Material for this exercise
——

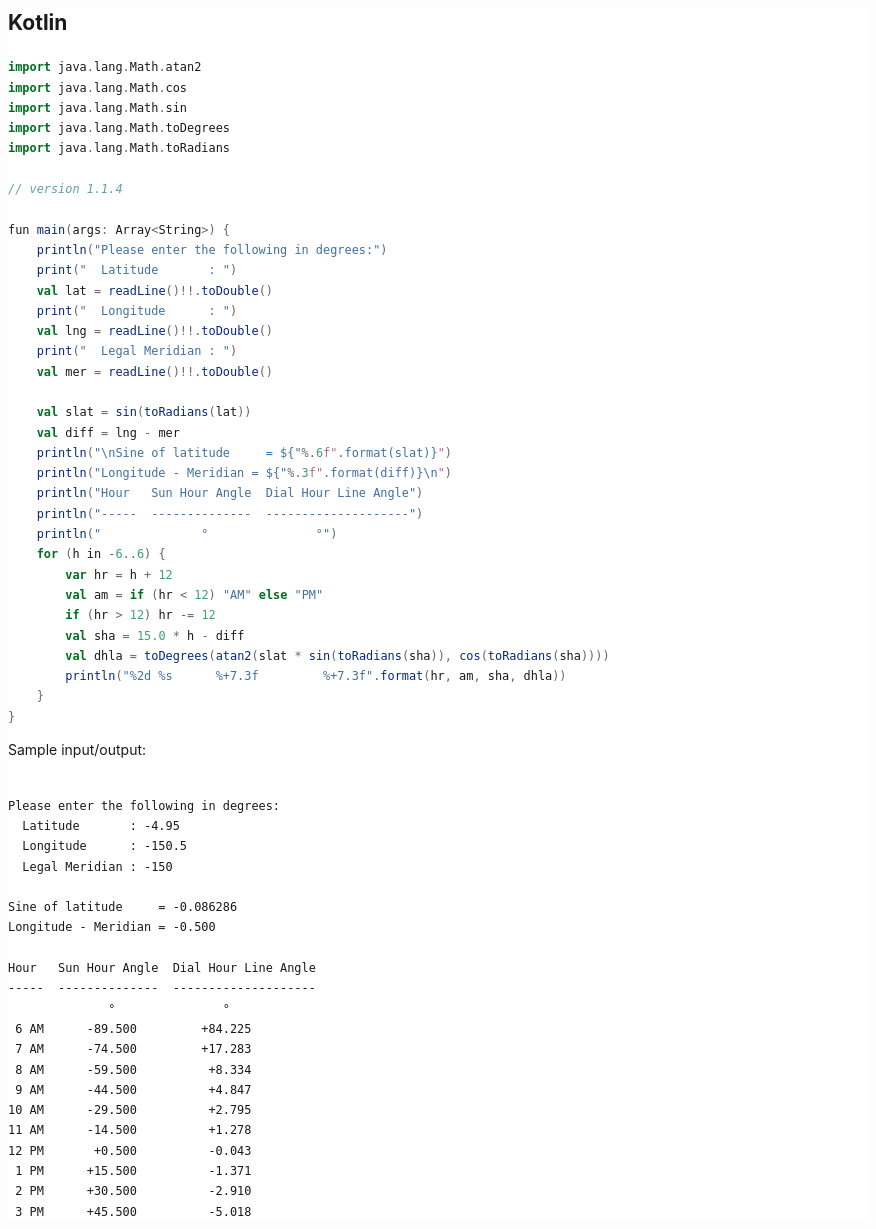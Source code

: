 

## Kotlin


```scala
import java.lang.Math.atan2
import java.lang.Math.cos
import java.lang.Math.sin
import java.lang.Math.toDegrees
import java.lang.Math.toRadians

// version 1.1.4

fun main(args: Array<String>) {
    println("Please enter the following in degrees:")
    print("  Latitude       : ")
    val lat = readLine()!!.toDouble()
    print("  Longitude      : ")
    val lng = readLine()!!.toDouble()
    print("  Legal Meridian : ")
    val mer = readLine()!!.toDouble()

    val slat = sin(toRadians(lat))
    val diff = lng - mer
    println("\nSine of latitude     = ${"%.6f".format(slat)}")
    println("Longitude - Meridian = ${"%.3f".format(diff)}\n")
    println("Hour   Sun Hour Angle  Dial Hour Line Angle")
    println("-----  --------------  --------------------")
    println("              °               °")
    for (h in -6..6) {
        var hr = h + 12
        val am = if (hr < 12) "AM" else "PM"
        if (hr > 12) hr -= 12
        val sha = 15.0 * h - diff
        val dhla = toDegrees(atan2(slat * sin(toRadians(sha)), cos(toRadians(sha))))
        println("%2d %s      %+7.3f         %+7.3f".format(hr, am, sha, dhla))
    }
}
```

Sample input/output:
```txt

Please enter the following in degrees:
  Latitude       : -4.95
  Longitude      : -150.5
  Legal Meridian : -150

Sine of latitude     = -0.086286
Longitude - Meridian = -0.500

Hour   Sun Hour Angle  Dial Hour Line Angle
-----  --------------  --------------------
              °               °
 6 AM      -89.500         +84.225
 7 AM      -74.500         +17.283
 8 AM      -59.500          +8.334
 9 AM      -44.500          +4.847
10 AM      -29.500          +2.795
11 AM      -14.500          +1.278
12 PM       +0.500          -0.043
 1 PM      +15.500          -1.371
 2 PM      +30.500          -2.910
 3 PM      +45.500          -5.018
```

——

Description of the task
Go through the listing and copy each line with the string "lang".

Result of the task
import java.lang.Math.atan2
import java.lang.Math.cos
import java.lang.Math.sin
import java.lang.Math.toDegrees
import java.lang.Math.toRadians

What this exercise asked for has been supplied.